▸ **Task item**
Where a picture occurs in the data, omit it, and copy all remaining data exactly.

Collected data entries
__________

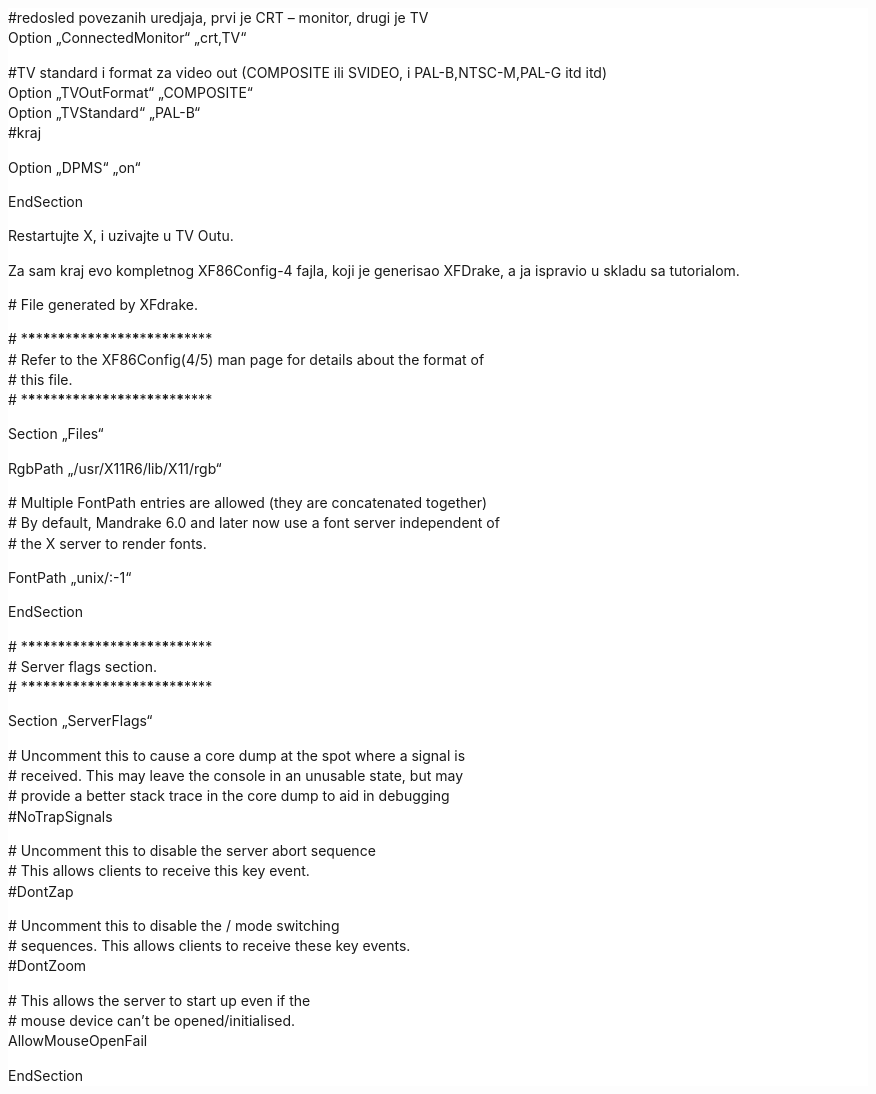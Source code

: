 #redosled povezanih uredjaja, prvi je CRT &#8211; monitor, drugi je TV  
Option &#8222;ConnectedMonitor&#8220; &#8222;crt,TV&#8220;

#TV standard i format za video out (COMPOSITE ili SVIDEO, i PAL-B,NTSC-M,PAL-G itd itd)  
Option &#8222;TVOutFormat&#8220; &#8222;COMPOSITE&#8220;  
Option &#8222;TVStandard&#8220; &#8222;PAL-B&#8220;  
#kraj

Option &#8222;DPMS&#8220; &#8222;on&#8220;

EndSection

Restartujte X, i uzivajte u TV Outu.

Za sam kraj evo kompletnog XF86Config-4 fajla, koji je generisao XFDrake, a ja ispravio u skladu sa tutorialom.

\# File generated by XFdrake.

\# \***\***\***\***\***\***\***\***\***\***\***\***\***\***\***\***\***\***\***\***\***\***\****  
\# Refer to the XF86Config(4/5) man page for details about the format of  
\# this file.  
\# \***\***\***\***\***\***\***\***\***\***\***\***\***\***\***\***\***\***\***\***\***\***\****

Section &#8222;Files&#8220;

RgbPath &#8222;/usr/X11R6/lib/X11/rgb&#8220;

\# Multiple FontPath entries are allowed (they are concatenated together)  
\# By default, Mandrake 6.0 and later now use a font server independent of  
\# the X server to render fonts.

FontPath &#8222;unix/:-1&#8220;

EndSection

\# \***\***\***\***\***\***\***\***\***\***\***\***\***\***\***\***\***\***\***\***\***\***\****  
\# Server flags section.  
\# \***\***\***\***\***\***\***\***\***\***\***\***\***\***\***\***\***\***\***\***\***\***\****

Section &#8222;ServerFlags&#8220;

\# Uncomment this to cause a core dump at the spot where a signal is  
\# received. This may leave the console in an unusable state, but may  
\# provide a better stack trace in the core dump to aid in debugging  
#NoTrapSignals

\# Uncomment this to disable the server abort sequence  
\# This allows clients to receive this key event.  
#DontZap

\# Uncomment this to disable the / mode switching  
\# sequences. This allows clients to receive these key events.  
#DontZoom

\# This allows the server to start up even if the  
\# mouse device can&#8217;t be opened/initialised.  
AllowMouseOpenFail

EndSection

__________

▸ **Result of this task**
Source code

: #redosled povezanih uredjaja, prvi je CRT &#8211; monitor, drugi je TV  
Option &#8222;ConnectedMonitor&#8220; &#8222;crt,TV&#8220;

#TV standard i format za video out (COMPOSITE ili SVIDEO, i PAL-B,NTSC-M,PAL-G itd itd)  
Option &#8222;TVOutFormat&#8220; &#8222;COMPOSITE&#8220;  
Option &#8222;TVStandard&#8220; &#8222;PAL-B&#8220;  
#kraj

Option &#8222;DPMS&#8220; &#8222;on&#8220;

EndSection

Restartujte X, i uzivajte u TV Outu.

Za sam kraj evo kompletnog XF86Config-4 fajla, koji je generisao XFDrake, a ja ispravio u skladu sa tutorialom.

\# File generated by XFdrake.

\# \***\***\***\***\***\***\***\***\***\***\***\***\***\***\***\***\***\***\***\***\***\***\****  
\# Refer to the XF86Config(4/5) man page for details about the format of  
\# this file.  
\# \***\***\***\***\***\***\***\***\***\***\***\***\***\***\***\***\***\***\***\***\***\***\****

Section &#8222;Files&#8220;

RgbPath &#8222;/usr/X11R6/lib/X11/rgb&#8220;

\# Multiple FontPath entries are allowed (they are concatenated together)  
\# By default, Mandrake 6.0 and later now use a font server independent of  
\# the X server to render fonts.

FontPath &#8222;unix/:-1&#8220;

EndSection

\# \***\***\***\***\***\***\***\***\***\***\***\***\***\***\***\***\***\***\***\***\***\***\****  
\# Server flags section.  
\# \***\***\***\***\***\***\***\***\***\***\***\***\***\***\***\***\***\***\***\***\***\***\****

Section &#8222;ServerFlags&#8220;

\# Uncomment this to cause a core dump at the spot where a signal is  
\# received. This may leave the console in an unusable state, but may  
\# provide a better stack trace in the core dump to aid in debugging  
#NoTrapSignals

\# Uncomment this to disable the server abort sequence  
\# This allows clients to receive this key event.  
#DontZap

\# Uncomment this to disable the / mode switching  
\# sequences. This allows clients to receive these key events.  
#DontZoom

\# This allows the server to start up even if the  
\# mouse device can&#8217;t be opened/initialised.  
AllowMouseOpenFail

EndSection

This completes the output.